Alejandro Demichelis - Exane BNP Paribas, Research Division

Alejandro Demichelis from Exane BNP Paribas. Two questions. The first one is on the lower CapEx that you're indicating now over the next period. Is that just a rephasing of the project, or do you see any kind of lower cost included in some of the projects? And the second question is in terms of the restructurings you were talking about, all of the numbers -- just to confirm, all of the numbers for the new restructuring are included in the EUR 2.4 billion impairment that you took in the fourth quarter or is something more to come?

Paolo Scaroni

Oh no.
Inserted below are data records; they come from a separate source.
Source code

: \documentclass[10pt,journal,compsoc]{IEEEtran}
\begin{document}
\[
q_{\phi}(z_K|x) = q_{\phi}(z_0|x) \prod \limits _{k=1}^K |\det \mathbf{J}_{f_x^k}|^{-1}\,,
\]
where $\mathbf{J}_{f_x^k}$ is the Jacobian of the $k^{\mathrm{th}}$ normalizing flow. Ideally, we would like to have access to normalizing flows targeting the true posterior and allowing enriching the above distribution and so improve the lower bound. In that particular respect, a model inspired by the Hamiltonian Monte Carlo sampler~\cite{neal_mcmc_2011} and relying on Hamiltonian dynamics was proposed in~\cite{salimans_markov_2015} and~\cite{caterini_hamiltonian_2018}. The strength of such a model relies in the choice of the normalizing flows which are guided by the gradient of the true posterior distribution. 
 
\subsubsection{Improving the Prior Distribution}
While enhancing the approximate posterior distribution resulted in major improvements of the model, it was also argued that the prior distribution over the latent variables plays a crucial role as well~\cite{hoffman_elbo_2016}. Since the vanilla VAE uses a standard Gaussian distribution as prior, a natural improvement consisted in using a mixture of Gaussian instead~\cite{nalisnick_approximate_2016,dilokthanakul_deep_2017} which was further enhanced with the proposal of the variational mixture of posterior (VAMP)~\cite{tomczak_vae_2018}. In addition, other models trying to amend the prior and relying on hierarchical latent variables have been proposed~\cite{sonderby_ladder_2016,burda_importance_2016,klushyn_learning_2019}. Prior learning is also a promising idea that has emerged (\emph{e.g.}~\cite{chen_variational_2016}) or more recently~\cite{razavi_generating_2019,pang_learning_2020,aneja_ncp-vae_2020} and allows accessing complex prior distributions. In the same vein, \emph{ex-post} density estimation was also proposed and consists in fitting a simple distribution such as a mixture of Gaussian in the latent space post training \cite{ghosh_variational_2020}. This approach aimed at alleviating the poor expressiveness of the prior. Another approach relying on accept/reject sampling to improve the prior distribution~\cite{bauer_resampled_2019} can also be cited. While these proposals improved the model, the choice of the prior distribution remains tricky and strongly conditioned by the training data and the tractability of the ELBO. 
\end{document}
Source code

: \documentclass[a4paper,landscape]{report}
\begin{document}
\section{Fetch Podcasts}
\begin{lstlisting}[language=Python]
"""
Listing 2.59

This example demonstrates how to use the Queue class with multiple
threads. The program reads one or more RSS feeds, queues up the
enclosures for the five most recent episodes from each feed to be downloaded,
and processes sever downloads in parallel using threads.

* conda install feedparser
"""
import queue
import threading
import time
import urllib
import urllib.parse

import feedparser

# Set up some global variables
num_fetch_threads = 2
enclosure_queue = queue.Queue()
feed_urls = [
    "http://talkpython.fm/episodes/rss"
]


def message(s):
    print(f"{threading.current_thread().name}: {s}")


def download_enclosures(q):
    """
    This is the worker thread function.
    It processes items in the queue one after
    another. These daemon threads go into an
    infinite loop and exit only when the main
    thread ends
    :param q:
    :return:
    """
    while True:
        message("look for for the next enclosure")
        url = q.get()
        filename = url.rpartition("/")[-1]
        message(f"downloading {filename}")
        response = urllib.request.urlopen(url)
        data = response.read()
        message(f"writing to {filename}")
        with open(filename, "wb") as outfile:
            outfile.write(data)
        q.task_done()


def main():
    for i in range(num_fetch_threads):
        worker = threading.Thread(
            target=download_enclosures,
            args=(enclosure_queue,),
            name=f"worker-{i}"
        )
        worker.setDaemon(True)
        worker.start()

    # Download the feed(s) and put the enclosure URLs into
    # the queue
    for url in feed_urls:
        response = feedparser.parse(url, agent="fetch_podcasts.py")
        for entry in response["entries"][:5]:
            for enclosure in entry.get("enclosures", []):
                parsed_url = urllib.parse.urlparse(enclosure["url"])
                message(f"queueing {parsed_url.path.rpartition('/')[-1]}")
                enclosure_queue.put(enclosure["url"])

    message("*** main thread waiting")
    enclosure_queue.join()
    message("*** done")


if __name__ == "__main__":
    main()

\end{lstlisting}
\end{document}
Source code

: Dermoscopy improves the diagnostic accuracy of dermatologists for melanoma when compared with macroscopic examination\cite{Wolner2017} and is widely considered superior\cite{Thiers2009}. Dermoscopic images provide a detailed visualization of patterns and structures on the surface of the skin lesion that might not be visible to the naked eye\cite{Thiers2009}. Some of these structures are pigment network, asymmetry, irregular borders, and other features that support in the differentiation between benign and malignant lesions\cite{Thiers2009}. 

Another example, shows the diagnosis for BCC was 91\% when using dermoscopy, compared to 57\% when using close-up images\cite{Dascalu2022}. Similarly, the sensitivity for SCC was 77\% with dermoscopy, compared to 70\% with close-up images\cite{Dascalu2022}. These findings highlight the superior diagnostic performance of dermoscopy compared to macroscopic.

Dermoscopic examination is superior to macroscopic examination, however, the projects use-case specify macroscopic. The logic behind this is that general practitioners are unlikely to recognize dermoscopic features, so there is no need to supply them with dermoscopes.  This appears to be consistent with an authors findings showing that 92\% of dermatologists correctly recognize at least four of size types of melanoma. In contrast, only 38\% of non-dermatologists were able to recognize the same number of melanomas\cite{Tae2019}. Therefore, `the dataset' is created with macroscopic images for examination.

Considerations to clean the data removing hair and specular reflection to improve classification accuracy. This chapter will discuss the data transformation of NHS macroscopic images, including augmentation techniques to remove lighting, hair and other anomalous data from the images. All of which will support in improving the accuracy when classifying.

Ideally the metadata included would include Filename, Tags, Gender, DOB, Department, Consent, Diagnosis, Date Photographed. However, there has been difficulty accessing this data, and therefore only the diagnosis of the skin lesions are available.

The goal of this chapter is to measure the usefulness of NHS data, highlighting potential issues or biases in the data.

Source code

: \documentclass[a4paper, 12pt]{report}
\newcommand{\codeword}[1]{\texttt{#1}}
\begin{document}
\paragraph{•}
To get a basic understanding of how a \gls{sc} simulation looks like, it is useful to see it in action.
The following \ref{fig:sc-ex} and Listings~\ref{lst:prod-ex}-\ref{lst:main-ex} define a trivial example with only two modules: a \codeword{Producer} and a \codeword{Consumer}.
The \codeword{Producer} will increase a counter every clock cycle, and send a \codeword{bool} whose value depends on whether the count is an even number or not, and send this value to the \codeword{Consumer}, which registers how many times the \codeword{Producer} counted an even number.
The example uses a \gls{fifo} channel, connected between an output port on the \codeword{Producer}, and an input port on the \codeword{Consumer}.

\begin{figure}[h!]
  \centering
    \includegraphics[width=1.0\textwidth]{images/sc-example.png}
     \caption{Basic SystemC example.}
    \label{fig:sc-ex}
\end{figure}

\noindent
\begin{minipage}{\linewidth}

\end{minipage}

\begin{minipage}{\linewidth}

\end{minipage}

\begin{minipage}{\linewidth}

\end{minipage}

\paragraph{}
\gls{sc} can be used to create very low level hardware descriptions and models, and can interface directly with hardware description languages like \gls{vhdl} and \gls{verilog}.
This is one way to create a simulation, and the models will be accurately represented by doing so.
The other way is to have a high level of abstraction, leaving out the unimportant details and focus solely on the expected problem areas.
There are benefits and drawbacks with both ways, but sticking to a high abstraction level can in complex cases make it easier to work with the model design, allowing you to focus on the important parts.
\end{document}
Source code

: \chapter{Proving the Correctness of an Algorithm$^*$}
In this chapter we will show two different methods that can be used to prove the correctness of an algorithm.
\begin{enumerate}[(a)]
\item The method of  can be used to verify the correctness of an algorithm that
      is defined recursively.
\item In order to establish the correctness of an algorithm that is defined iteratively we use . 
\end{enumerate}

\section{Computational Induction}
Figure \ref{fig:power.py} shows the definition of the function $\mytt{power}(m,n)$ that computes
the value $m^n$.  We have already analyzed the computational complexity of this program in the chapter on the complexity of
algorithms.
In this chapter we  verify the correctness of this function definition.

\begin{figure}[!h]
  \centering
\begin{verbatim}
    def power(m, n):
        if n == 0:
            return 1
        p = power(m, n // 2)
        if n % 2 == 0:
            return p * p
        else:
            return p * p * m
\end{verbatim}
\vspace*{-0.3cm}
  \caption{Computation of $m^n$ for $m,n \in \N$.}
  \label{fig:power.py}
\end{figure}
Quick answers, rephasing, is the first answer to your question. And second, are included.

Peter Hutton - RBC Capital Markets, LLC, Research Division

Peter Hutton from RBC. Just a couple of the targets that you've got in E&P. You've got a cash flow generation target of 9% CAGR, which is at a flat $108. And you've got a volume target of 3% CAGR, when the price goes down from where we are today to $90. Which is the base case on what is the CAGR in cash flow if you take the same macro assumption as you're using for your production volume target?

Paolo Scaroni

5%.

Peter Hutton - RBC Capital Markets, LLC, Research Division

Second question is on the -- you've got 7% -- I'm sorry, you've got 70% of your production from effectively, sort of, conventional, relatively mature fields coming through, which is where we were also seeing some increases and cost inflation in OpEx as you try to reduce the depletion. Can you make a comment on the cost trends on that 70%, which constitutes quite a high level of base as well, please?

Massimo Mondazzi

So the 70% is the existing production in -- so what is already in production now, 70%. The rest is -- the complement is our new projects. So the OpEx are increasing. You saw this year that it's a $1 increase because we are looking at the unit cost and we had this lack of production in Libya and Nigeria. So that -- so it's about 110,000 barrel per day. So for that reason, the unit cost OpEx has been increased this year because it's just a matter of less production at the same level of cost. In the future, we have -- we are about -- we will remain steady about $8, $8.5 per barrel operating cost due to the new and more expensive production from -- example from Kashagan or from Goliat, or from some Angola production because of the leased FPSO; that is the operating cost not a CapEx. So that is the main reason. But I think that if you look at the absolute value of OpEx, there is no big increase in our costs.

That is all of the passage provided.